---------- Data for this task ----------

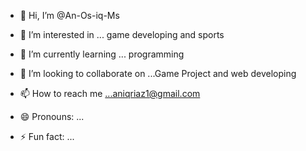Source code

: - 👋 Hi, I’m @An-Os-iq-Ms
- 👀 I’m interested in ... game developing and sports
- 🌱 I’m currently learning ... programming
- 💞️ I’m looking to collaborate on ...Game Project and web developing
- 📫 How to reach me ...aniqriaz1@gmail.com

- 😄 Pronouns: ...
- ⚡ Fun fact: ...

<!---
An-Os-iq-Ms/An-Os-iq-Ms is a ✨ special ✨ repository because its `README.md` (this file) appears on your GitHub profile.
You can click the Preview link to take a look at your changes.
--->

----------

- _What you should do_:
Return every line of the records in which the word "developing" is found.

- _Exercise result_:
- 👀 I’m interested in ... game developing and sports
- 💞️ I’m looking to collaborate on ...Game Project and web developing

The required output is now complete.